The De Leonist victory at the polls would be accompanied by a transfer of control of the factories, mines, farms, and other means of production to workers councils organized within the industrial unions. De Leonists distinguish this event from the general strike to take control of the workplaces advocated by anarcho-syndicalists and refer to it instead as a "general lockout of the ruling class".

The existing government would then be replaced with a government elected from within the socialist industrial unions, and the newly elected socialist government would quickly enact whatever constitutional amendments or other changes in the structure of government needed to bring this about, adjourning sine die. Workers on the shop floor would elect local shop floor committees needed to continue production and representatives to local and national councils representing their particular industry.

Workers would also elect representatives to a congress, called an All-Industrial Congress, which would effectively function as the government. These representatives would be subject to a recall vote at any time. De Leonism would thus reorganize the national government along industrial lines with representatives elected by industry.

Comparison to other forms of socialism 
De Leonism lies outside the Leninist tradition of communism. It predates Leninism as De Leonism's principles developed in the early 1890s, with De Leon assuming SLP leadership. Leninism and its idea of a vanguard party took shape after the 1902 publication of Lenin's What Is to Be Done? De Leonism is generally opposed to the policies of the former Soviet Union, China, and other socialist states and does not consider them socialist but rather state capitalist or following "bureaucratic state despotism". The decentralized nature of the proposed De Leonist government contrasts  the democratic centralism of Marxism–Leninism and what they see as the dictatorial nature of the Soviet Union.

The success of the De Leonist plan depends on achieving majority support among the people both in the workplace and at the polls, in contrast to the Leninist notion that a small vanguard party should lead the working class to carry out the revolution.
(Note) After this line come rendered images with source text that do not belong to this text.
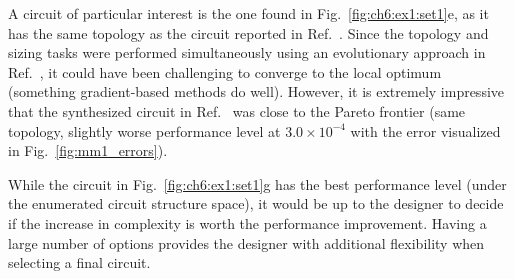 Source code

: 

A circuit of particular interest is the one found in Fig.~\ref{fig:ch6:ex1:set1}e, as it has the same topology as the circuit reported in Ref.~\cite{Grimbleby1995a}.
Since the topology and sizing tasks were performed simultaneously using an evolutionary approach in Ref.~\cite{Grimbleby1995a}, it could have been challenging to converge to the local optimum (something gradient-based methods do well).
However, it is extremely impressive that the synthesized circuit in Ref.~\cite{Grimbleby1995a} was close to the Pareto frontier (same topology, slightly worse performance level at $3.0 \times 10^{-4}$ with the error visualized in Fig.~\ref{fig:mm1_errors}).

While the circuit in Fig.~\ref{fig:ch6:ex1:set1}g has the best performance level (under the enumerated circuit structure space), it would be up to the designer to decide if the increase in complexity is worth the performance improvement.
Having a large number of options provides the designer with additional flexibility when selecting a final circuit. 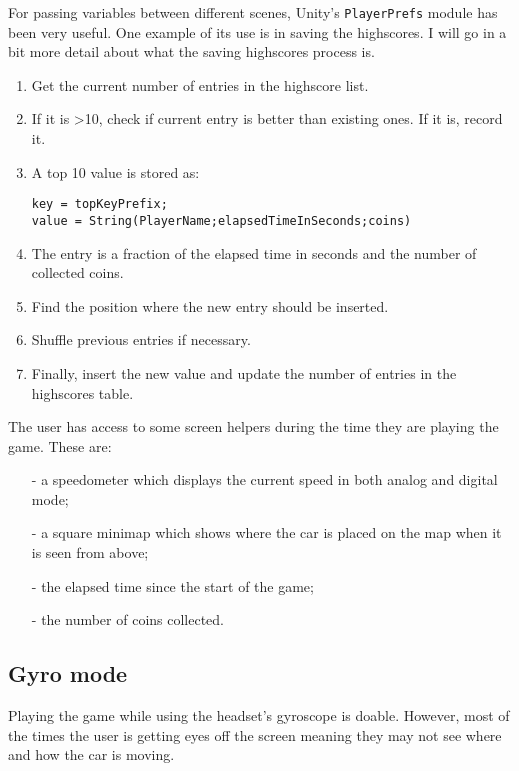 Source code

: For passing variables between different scenes, Unity's \texttt{PlayerPrefs} module has been very useful. One example of its use is in saving the highscores. I will go in a bit more detail about what the saving highscores process is.
\begin{enumerate}
	\item Get the current number of entries in the highscore list.
	\item If it is \textgreater  10, check if current entry is better than existing ones. If it is, record it.
	\item A top 10 value is stored as: 
	
	\begin{Verbatim}[frame=single, framesep=3mm]
key = topKeyPrefix;
value = String(PlayerName;elapsedTimeInSeconds;coins)
	\end{Verbatim}
	\item The entry is a fraction of the elapsed time in seconds and the number of collected coins.
	\item Find the position where the new entry should be inserted.
	\item Shuffle previous entries if necessary.
	\item Finally, insert the new value and update the number of entries in the highscores table.
\end{enumerate}

The user has access to some screen helpers during the time they are playing the game. These are:
\begin{itemize}
	\item[-] a speedometer which displays the current speed in both analog and digital mode;
	\item[-] a square minimap which shows where the car is placed on the map when it is seen from above;
	\item[-] the elapsed time since the start of the game;
	\item[-] the number of coins collected.
\end{itemize}

\subsection{Gyro mode}
Playing the game while using the headset's gyroscope is doable. However, most of the times the user is getting eyes off the screen meaning they may not see where and how the car is moving. 
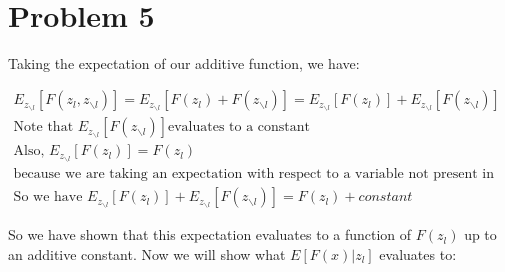 \documentclass[11pt]{article}
\begin{document}
\begin{center}

\ \\
\end{center}


\section*{Problem 5}

\vspace{1 mm}
\noindent
Taking the expectation of our additive function, we have:

\begin{gather*}
E_{z_{\backslash l}}[F(z_{l}, z_{\backslash l})] = 
E_{z_{\backslash l}}[F(z_{l}) + F(z_{\backslash l})] = 
E_{z_{\backslash l}}[F(z_{l})] + E_{z_{\backslash l}}[F(z_{\backslash l})]\\
\text{Note that } E_{z_{\backslash l}}[F(z_{\backslash l})] 
\text{evaluates to a constant}\\
\text{Also, } E_{z_{\backslash l}}[F(z_{l})] = F(z_{l})\\
\text{because we are taking an expectation with respect to a variable not present in the function}\\
\text{So we have } 
E_{z_{\backslash l}}[F(z_{l})] + E_{z_{\backslash l}}[F(z_{\backslash l})] = 
F(z_{l}) + constant
\end{gather*}

\vspace{5 mm}
\noindent
So we have shown that this expectation evaluates to a function of $F(z_{l})$ 
up to an additive constant. Now we will show what $E[F(x)|z_{l}]$ evaluates to:
\end{document}
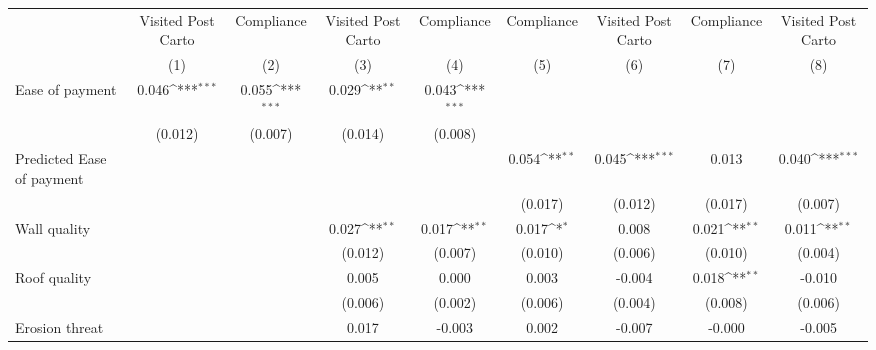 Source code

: {
\def\sym#1{\ifmmode^{#1}\else\(^{#1}\)\fi}
\begin{tabular}{l*{8}{c}}
\hline\hline
                &\multicolumn{1}{c}{Visited Post Carto}&\multicolumn{1}{c}{Compliance}&\multicolumn{1}{c}{Visited Post Carto}&\multicolumn{1}{c}{Compliance}&\multicolumn{1}{c}{Compliance}&\multicolumn{1}{c}{Visited Post Carto}&\multicolumn{1}{c}{Compliance}&\multicolumn{1}{c}{Visited Post Carto}\\
                &\multicolumn{1}{c}{(1)}         &\multicolumn{1}{c}{(2)}         &\multicolumn{1}{c}{(3)}         &\multicolumn{1}{c}{(4)}         &\multicolumn{1}{c}{(5)}         &\multicolumn{1}{c}{(6)}         &\multicolumn{1}{c}{(7)}         &\multicolumn{1}{c}{(8)}         \\
\hline
Ease of payment &    0.046\sym{***}&    0.055\sym{***}&    0.029\sym{**} &    0.043\sym{***}&                  &                  &                  &                  \\
                &  (0.012)         &  (0.007)         &  (0.014)         &  (0.008)         &                  &                  &                  &                  \\
Predicted Ease of payment&                  &                  &                  &                  &    0.054\sym{**} &    0.045\sym{***}&    0.013         &    0.040\sym{***}\\
                &                  &                  &                  &                  &  (0.017)         &  (0.012)         &  (0.017)         &  (0.007)         \\
Wall quality    &                  &                  &    0.027\sym{**} &    0.017\sym{**} &    0.017\sym{*}  &    0.008         &    0.021\sym{**} &    0.011\sym{**} \\
                &                  &                  &  (0.012)         &  (0.007)         &  (0.010)         &  (0.006)         &  (0.010)         &  (0.004)         \\
Roof quality    &                  &                  &    0.005         &    0.000         &    0.003         &   -0.004         &    0.018\sym{**} &   -0.010         \\
                &                  &                  &  (0.006)         &  (0.002)         &  (0.006)         &  (0.004)         &  (0.008)         &  (0.006)         \\
Erosion threat  &                  &                  &    0.017         &   -0.003         &    0.002         &   -0.007         &   -0.000         &   -0.005         \\

\end{tabular}}
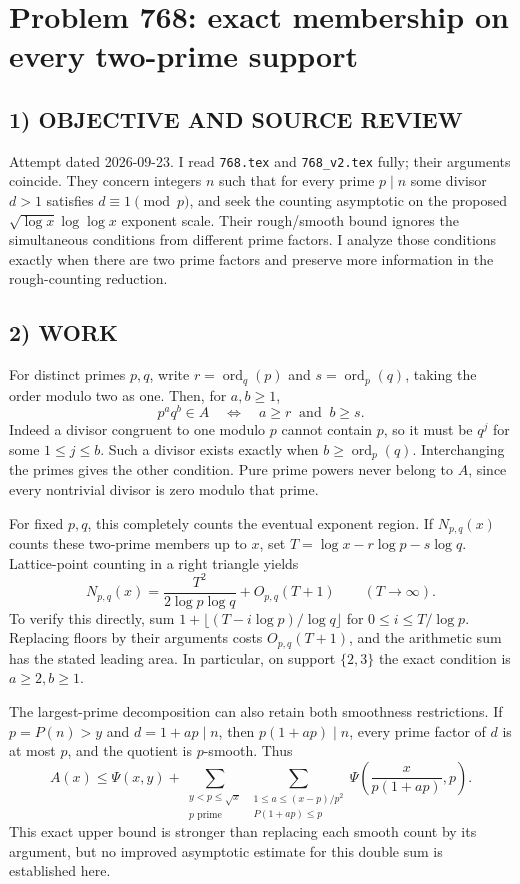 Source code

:\section{Problem 768: exact membership on every two-prime support}
\subsection*{1) OBJECTIVE AND SOURCE REVIEW}
Attempt dated 2026-09-23. I read \texttt{768.tex} and \texttt{768\_v2.tex} fully; their arguments coincide. They concern integers $n$ such that for every prime $p\mid n$ some divisor $d>1$ satisfies $d\equiv1\pmod p$, and seek the counting asymptotic on the proposed $\sqrt{\log x}\log\log x$ exponent scale. Their rough/smooth bound ignores the simultaneous conditions from different prime factors. I analyze those conditions exactly when there are two prime factors and preserve more information in the rough-counting reduction.
\subsection*{2) WORK}
For distinct primes $p,q$, write $r=\operatorname{ord}_q(p)$ and $s=\operatorname{ord}_p(q)$, taking the order modulo two as one. Then, for $a,b\ge1$,
\[
p^a q^b\in A\quad\Longleftrightarrow\quad a\ge r\ \text{ and }\ b\ge s.
\]
Indeed a divisor congruent to one modulo $p$ cannot contain $p$, so it must be $q^j$ for some $1\le j\le b$. Such a divisor exists exactly when $b\ge\operatorname{ord}_p(q)$. Interchanging the primes gives the other condition. Pure prime powers never belong to $A$, since every nontrivial divisor is zero modulo that prime.

For fixed $p,q$, this completely counts the eventual exponent region. If $N_{p,q}(x)$ counts these two-prime members up to $x$, set $T=\log x-r\log p-s\log q$. Lattice-point counting in a right triangle yields
\[
N_{p,q}(x)=\frac{T^2}{2\log p\log q}+O_{p,q}(T+1)
\qquad(T\to\infty).
\]
To verify this directly, sum $1+\lfloor(T-i\log p)/\log q\rfloor$ for $0\le i\le T/\log p$. Replacing floors by their arguments costs $O_{p,q}(T+1)$, and the arithmetic sum has the stated leading area. In particular, on support $\{2,3\}$ the exact condition is $a\ge2,b\ge1$.

The largest-prime decomposition can also retain both smoothness restrictions. If $p=P(n)>y$ and $d=1+ap\mid n$, then $p(1+ap)\mid n$, every prime factor of $d$ is at most $p$, and the quotient is $p$-smooth. Thus
\[
A(x)\le\Psi(x,y)+
\sum_{\substack{y<p\le\sqrt x\\p\text{ prime}}}
\sum_{\substack{1\le a\le (x-p)/p^2\\P(1+ap)\le p}}
\Psi\left(\frac{x}{p(1+ap)},p\right).
\]
This exact upper bound is stronger than replacing each smooth count by its argument, but no improved asymptotic estimate for this double sum is established here.
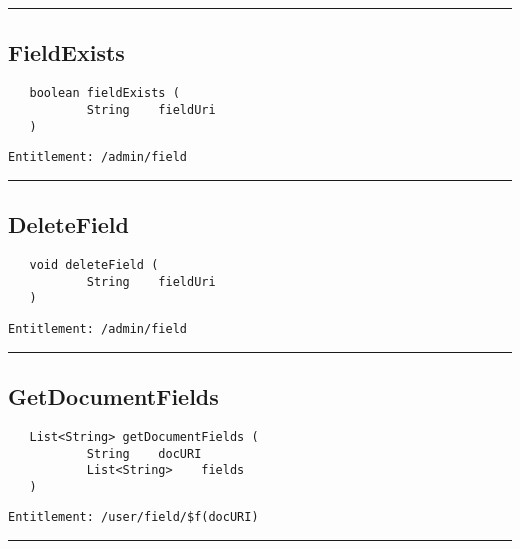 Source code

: \rule{12cm}{2pt}
\subsection{FieldExists}
\label{Api:FieldExists}
\begin{Verbatim}
   boolean fieldExists (
           String    fieldUri
   )
\end{Verbatim}
\begin{Verbatim}[formatcom=\color{Maroon}]
  Entitlement: /admin/field
\end{Verbatim}



\rule{12cm}{2pt}
\subsection{DeleteField}
\label{Api:DeleteField}
\begin{Verbatim}
   void deleteField (
           String    fieldUri
   )
\end{Verbatim}
\begin{Verbatim}[formatcom=\color{Maroon}]
  Entitlement: /admin/field
\end{Verbatim}



\rule{12cm}{2pt}
\subsection{GetDocumentFields}
\label{Api:GetDocumentFields}
\begin{Verbatim}
   List<String> getDocumentFields (
           String    docURI
           List<String>    fields
   )
\end{Verbatim}
\begin{Verbatim}[formatcom=\color{Maroon}]
  Entitlement: /user/field/$f(docURI)
\end{Verbatim}



\rule{12cm}{2pt}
De Leonism's stance against reformism means that it is referred to by the label "impossibilist", along with the Socialist Party of Great Britain.

De Leonist political parties have also been criticized for being allegedly overly dogmatic and sectarian. Despite their rejection of Leninism and vanguardism, De Leonism also lies outside the "democratic socialist" and "social democratic" traditions. De Leon and other De Leonist writers have issued frequent polemics against democratic socialist movements, especially the Socialist Party of America, and consider them reformist or "bourgeois socialist". De Leonists have traditionally refrained from any activity or alliances viewed by them as trying to reform capitalism. However, the Socialist Labor Party in De Leon's time was active during strikes and such, such as social justice movements, preferring instead to concentrate solely on the twin tasks of building support for a De Leonist political party and organizing socialist industrial unions.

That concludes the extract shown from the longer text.